**Aim of the task:** Once more, print the records exactly as given.

Collected data:
********************

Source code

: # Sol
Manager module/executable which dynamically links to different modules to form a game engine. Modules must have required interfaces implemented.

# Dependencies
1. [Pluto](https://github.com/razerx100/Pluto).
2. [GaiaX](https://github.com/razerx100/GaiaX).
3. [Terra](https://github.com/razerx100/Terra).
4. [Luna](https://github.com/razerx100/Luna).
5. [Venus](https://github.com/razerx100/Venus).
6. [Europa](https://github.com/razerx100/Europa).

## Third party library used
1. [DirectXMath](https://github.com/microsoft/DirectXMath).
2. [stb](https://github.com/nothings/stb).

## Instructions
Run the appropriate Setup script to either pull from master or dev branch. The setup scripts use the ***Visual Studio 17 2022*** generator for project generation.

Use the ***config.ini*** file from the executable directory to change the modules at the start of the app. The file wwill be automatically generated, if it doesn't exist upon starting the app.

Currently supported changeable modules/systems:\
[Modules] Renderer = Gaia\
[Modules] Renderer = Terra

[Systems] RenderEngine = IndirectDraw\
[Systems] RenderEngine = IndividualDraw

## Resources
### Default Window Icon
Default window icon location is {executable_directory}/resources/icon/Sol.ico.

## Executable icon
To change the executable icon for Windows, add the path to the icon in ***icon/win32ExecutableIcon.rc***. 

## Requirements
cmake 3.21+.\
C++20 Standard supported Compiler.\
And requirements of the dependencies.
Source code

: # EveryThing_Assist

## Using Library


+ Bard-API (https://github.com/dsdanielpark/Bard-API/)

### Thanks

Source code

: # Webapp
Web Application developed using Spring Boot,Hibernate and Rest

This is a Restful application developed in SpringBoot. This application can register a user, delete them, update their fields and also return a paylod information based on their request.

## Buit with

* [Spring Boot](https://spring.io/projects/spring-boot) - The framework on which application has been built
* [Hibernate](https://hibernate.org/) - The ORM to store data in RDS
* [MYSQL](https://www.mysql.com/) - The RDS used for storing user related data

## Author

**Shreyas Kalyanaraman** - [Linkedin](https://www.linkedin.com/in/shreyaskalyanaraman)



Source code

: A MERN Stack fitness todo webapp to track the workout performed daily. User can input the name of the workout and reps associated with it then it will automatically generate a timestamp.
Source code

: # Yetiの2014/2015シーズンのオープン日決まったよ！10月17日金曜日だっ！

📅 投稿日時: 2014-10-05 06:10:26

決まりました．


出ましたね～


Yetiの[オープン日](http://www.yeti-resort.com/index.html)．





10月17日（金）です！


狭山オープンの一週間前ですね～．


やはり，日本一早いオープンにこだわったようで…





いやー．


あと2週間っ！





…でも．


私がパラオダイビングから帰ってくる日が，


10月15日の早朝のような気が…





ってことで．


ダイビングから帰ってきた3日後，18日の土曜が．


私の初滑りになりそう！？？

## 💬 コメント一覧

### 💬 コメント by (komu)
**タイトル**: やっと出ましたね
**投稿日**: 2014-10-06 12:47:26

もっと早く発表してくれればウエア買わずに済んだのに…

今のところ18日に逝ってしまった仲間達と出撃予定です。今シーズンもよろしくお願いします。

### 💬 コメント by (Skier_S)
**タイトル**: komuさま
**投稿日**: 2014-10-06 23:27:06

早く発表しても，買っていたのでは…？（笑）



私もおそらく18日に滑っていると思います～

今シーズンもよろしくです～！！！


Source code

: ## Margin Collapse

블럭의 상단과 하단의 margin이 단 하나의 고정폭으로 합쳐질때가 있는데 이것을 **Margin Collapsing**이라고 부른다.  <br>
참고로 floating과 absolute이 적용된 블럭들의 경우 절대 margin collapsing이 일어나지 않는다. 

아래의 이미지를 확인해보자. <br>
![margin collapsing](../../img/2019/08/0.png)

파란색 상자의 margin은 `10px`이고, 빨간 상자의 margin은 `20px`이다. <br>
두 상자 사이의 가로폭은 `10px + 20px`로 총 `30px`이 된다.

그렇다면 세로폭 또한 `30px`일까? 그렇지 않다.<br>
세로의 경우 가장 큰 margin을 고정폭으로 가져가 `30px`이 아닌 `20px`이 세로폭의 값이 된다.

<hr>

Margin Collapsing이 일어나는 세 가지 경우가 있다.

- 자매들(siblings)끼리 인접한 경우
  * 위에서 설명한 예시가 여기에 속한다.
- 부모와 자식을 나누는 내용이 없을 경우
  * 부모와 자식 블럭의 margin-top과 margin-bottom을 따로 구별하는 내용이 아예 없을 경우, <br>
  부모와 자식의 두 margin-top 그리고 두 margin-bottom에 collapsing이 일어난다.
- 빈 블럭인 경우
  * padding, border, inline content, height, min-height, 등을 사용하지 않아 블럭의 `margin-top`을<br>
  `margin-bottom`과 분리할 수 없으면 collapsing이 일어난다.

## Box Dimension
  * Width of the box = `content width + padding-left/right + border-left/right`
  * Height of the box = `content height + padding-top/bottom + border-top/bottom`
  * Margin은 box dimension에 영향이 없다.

********************

**Solution for this problem:**
Source code

: # Sol
Manager module/executable which dynamically links to different modules to form a game engine. Modules must have required interfaces implemented.

# Dependencies
1. [Pluto](https://github.com/razerx100/Pluto).
2. [GaiaX](https://github.com/razerx100/GaiaX).
3. [Terra](https://github.com/razerx100/Terra).
4. [Luna](https://github.com/razerx100/Luna).
5. [Venus](https://github.com/razerx100/Venus).
6. [Europa](https://github.com/razerx100/Europa).

## Third party library used
1. [DirectXMath](https://github.com/microsoft/DirectXMath).
2. [stb](https://github.com/nothings/stb).

## Instructions
Run the appropriate Setup script to either pull from master or dev branch. The setup scripts use the ***Visual Studio 17 2022*** generator for project generation.

Use the ***config.ini*** file from the executable directory to change the modules at the start of the app. The file wwill be automatically generated, if it doesn't exist upon starting the app.

Currently supported changeable modules/systems:\
[Modules] Renderer = Gaia\
[Modules] Renderer = Terra

[Systems] RenderEngine = IndirectDraw\
[Systems] RenderEngine = IndividualDraw

## Resources
### Default Window Icon
Default window icon location is {executable_directory}/resources/icon/Sol.ico.

## Executable icon
To change the executable icon for Windows, add the path to the icon in ***icon/win32ExecutableIcon.rc***. 

## Requirements
cmake 3.21+.\
C++20 Standard supported Compiler.\
And requirements of the dependencies.
Source code

: # EveryThing_Assist

## Using Library


+ Bard-API (https://github.com/dsdanielpark/Bard-API/)

### Thanks

Source code

: # Webapp
Web Application developed using Spring Boot,Hibernate and Rest

This is a Restful application developed in SpringBoot. This application can register a user, delete them, update their fields and also return a paylod information based on their request.

## Buit with

* [Spring Boot](https://spring.io/projects/spring-boot) - The framework on which application has been built
* [Hibernate](https://hibernate.org/) - The ORM to store data in RDS
* [MYSQL](https://www.mysql.com/) - The RDS used for storing user related data

## Author

**Shreyas Kalyanaraman** - [Linkedin](https://www.linkedin.com/in/shreyaskalyanaraman)



Source code

: A MERN Stack fitness todo webapp to track the workout performed daily. User can input the name of the workout and reps associated with it then it will automatically generate a timestamp.
Source code

: # Yetiの2014/2015シーズンのオープン日決まったよ！10月17日金曜日だっ！

📅 投稿日時: 2014-10-05 06:10:26

決まりました．


出ましたね～


Yetiの[オープン日](http://www.yeti-resort.com/index.html)．





10月17日（金）です！


狭山オープンの一週間前ですね～．


やはり，日本一早いオープンにこだわったようで…





いやー．


あと2週間っ！





…でも．


私がパラオダイビングから帰ってくる日が，


10月15日の早朝のような気が…





ってことで．


ダイビングから帰ってきた3日後，18日の土曜が．


私の初滑りになりそう！？？

## 💬 コメント一覧

### 💬 コメント by (komu)
**タイトル**: やっと出ましたね
**投稿日**: 2014-10-06 12:47:26

もっと早く発表してくれればウエア買わずに済んだのに…

今のところ18日に逝ってしまった仲間達と出撃予定です。今シーズンもよろしくお願いします。

### 💬 コメント by (Skier_S)
**タイトル**: komuさま
**投稿日**: 2014-10-06 23:27:06

早く発表しても，買っていたのでは…？（笑）



私もおそらく18日に滑っていると思います～

今シーズンもよろしくです～！！！


Source code

: ## Margin Collapse

블럭의 상단과 하단의 margin이 단 하나의 고정폭으로 합쳐질때가 있는데 이것을 **Margin Collapsing**이라고 부른다.  <br>
참고로 floating과 absolute이 적용된 블럭들의 경우 절대 margin collapsing이 일어나지 않는다. 

아래의 이미지를 확인해보자. <br>
![margin collapsing](../../img/2019/08/0.png)

파란색 상자의 margin은 `10px`이고, 빨간 상자의 margin은 `20px`이다. <br>
두 상자 사이의 가로폭은 `10px + 20px`로 총 `30px`이 된다.

그렇다면 세로폭 또한 `30px`일까? 그렇지 않다.<br>
세로의 경우 가장 큰 margin을 고정폭으로 가져가 `30px`이 아닌 `20px`이 세로폭의 값이 된다.

<hr>

Margin Collapsing이 일어나는 세 가지 경우가 있다.

- 자매들(siblings)끼리 인접한 경우
  * 위에서 설명한 예시가 여기에 속한다.
- 부모와 자식을 나누는 내용이 없을 경우
  * 부모와 자식 블럭의 margin-top과 margin-bottom을 따로 구별하는 내용이 아예 없을 경우, <br>
  부모와 자식의 두 margin-top 그리고 두 margin-bottom에 collapsing이 일어난다.
- 빈 블럭인 경우
  * padding, border, inline content, height, min-height, 등을 사용하지 않아 블럭의 `margin-top`을<br>
  `margin-bottom`과 분리할 수 없으면 collapsing이 일어난다.

## Box Dimension
  * Width of the box = `content width + padding-left/right + border-left/right`
  * Height of the box = `content height + padding-top/bottom + border-top/bottom`
  * Margin은 box dimension에 영향이 없다.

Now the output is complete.